== What the task asks ==
What you return should match the entries below exactly, only without the images.

▼▼▼

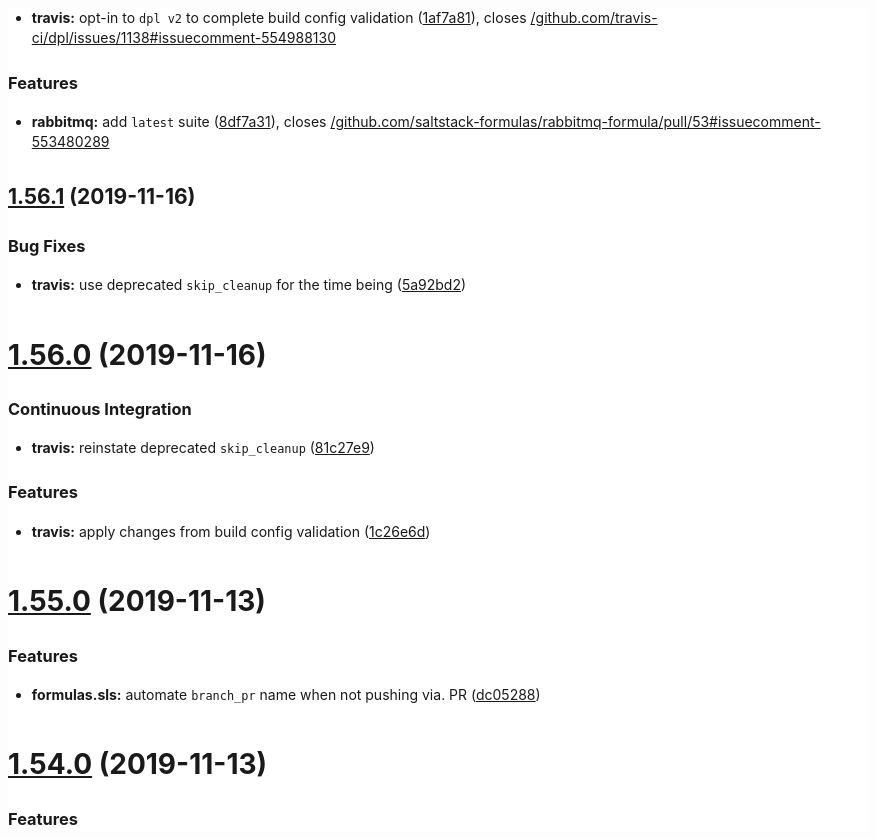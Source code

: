 * **travis:** opt-in to `dpl v2` to complete build config validation ([1af7a81](https://github.com/myii/ssf-formula/commit/1af7a810fe8737445e8a5f06c6be2a1cafeac429)), closes [/github.com/travis-ci/dpl/issues/1138#issuecomment-554988130](https://github.com//github.com/travis-ci/dpl/issues/1138/issues/issuecomment-554988130)


### Features

* **rabbitmq:** add `latest` suite ([8df7a31](https://github.com/myii/ssf-formula/commit/8df7a319587e8d31d75e6f08346a4e0c6ae7c531)), closes [/github.com/saltstack-formulas/rabbitmq-formula/pull/53#issuecomment-553480289](https://github.com//github.com/saltstack-formulas/rabbitmq-formula/pull/53/issues/issuecomment-553480289)

## [1.56.1](https://github.com/myii/ssf-formula/compare/v1.56.0...v1.56.1) (2019-11-16)


### Bug Fixes

* **travis:** use deprecated `skip_cleanup` for the time being ([5a92bd2](https://github.com/myii/ssf-formula/commit/5a92bd28c75ef4661c896dc0a7c3e66ed423593e))

# [1.56.0](https://github.com/myii/ssf-formula/compare/v1.55.0...v1.56.0) (2019-11-16)


### Continuous Integration

* **travis:** reinstate deprecated `skip_cleanup` ([81c27e9](https://github.com/myii/ssf-formula/commit/81c27e9e06ec852459e326f576da2c51170af171))


### Features

* **travis:** apply changes from build config validation ([1c26e6d](https://github.com/myii/ssf-formula/commit/1c26e6d50b402fea7762710421df89c6377b6b6d))

# [1.55.0](https://github.com/myii/ssf-formula/compare/v1.54.0...v1.55.0) (2019-11-13)


### Features

* **formulas.sls:** automate `branch_pr` name when not pushing via. PR ([dc05288](https://github.com/myii/ssf-formula/commit/dc052884094d1f1fd8f2e9ec86f6f60894e57e48))

# [1.54.0](https://github.com/myii/ssf-formula/compare/v1.53.0...v1.54.0) (2019-11-13)


### Features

▲▲▲

== Your solution ==
Source code

: * **travis:** opt-in to `dpl v2` to complete build config validation ([1af7a81](https://github.com/myii/ssf-formula/commit/1af7a810fe8737445e8a5f06c6be2a1cafeac429)), closes [/github.com/travis-ci/dpl/issues/1138#issuecomment-554988130](https://github.com//github.com/travis-ci/dpl/issues/1138/issues/issuecomment-554988130)


### Features

* **rabbitmq:** add `latest` suite ([8df7a31](https://github.com/myii/ssf-formula/commit/8df7a319587e8d31d75e6f08346a4e0c6ae7c531)), closes [/github.com/saltstack-formulas/rabbitmq-formula/pull/53#issuecomment-553480289](https://github.com//github.com/saltstack-formulas/rabbitmq-formula/pull/53/issues/issuecomment-553480289)

## [1.56.1](https://github.com/myii/ssf-formula/compare/v1.56.0...v1.56.1) (2019-11-16)


### Bug Fixes

* **travis:** use deprecated `skip_cleanup` for the time being ([5a92bd2](https://github.com/myii/ssf-formula/commit/5a92bd28c75ef4661c896dc0a7c3e66ed423593e))

# [1.56.0](https://github.com/myii/ssf-formula/compare/v1.55.0...v1.56.0) (2019-11-16)


### Continuous Integration

* **travis:** reinstate deprecated `skip_cleanup` ([81c27e9](https://github.com/myii/ssf-formula/commit/81c27e9e06ec852459e326f576da2c51170af171))


### Features

* **travis:** apply changes from build config validation ([1c26e6d](https://github.com/myii/ssf-formula/commit/1c26e6d50b402fea7762710421df89c6377b6b6d))

# [1.55.0](https://github.com/myii/ssf-formula/compare/v1.54.0...v1.55.0) (2019-11-13)


### Features

* **formulas.sls:** automate `branch_pr` name when not pushing via. PR ([dc05288](https://github.com/myii/ssf-formula/commit/dc052884094d1f1fd8f2e9ec86f6f60894e57e48))

# [1.54.0](https://github.com/myii/ssf-formula/compare/v1.53.0...v1.54.0) (2019-11-13)


### Features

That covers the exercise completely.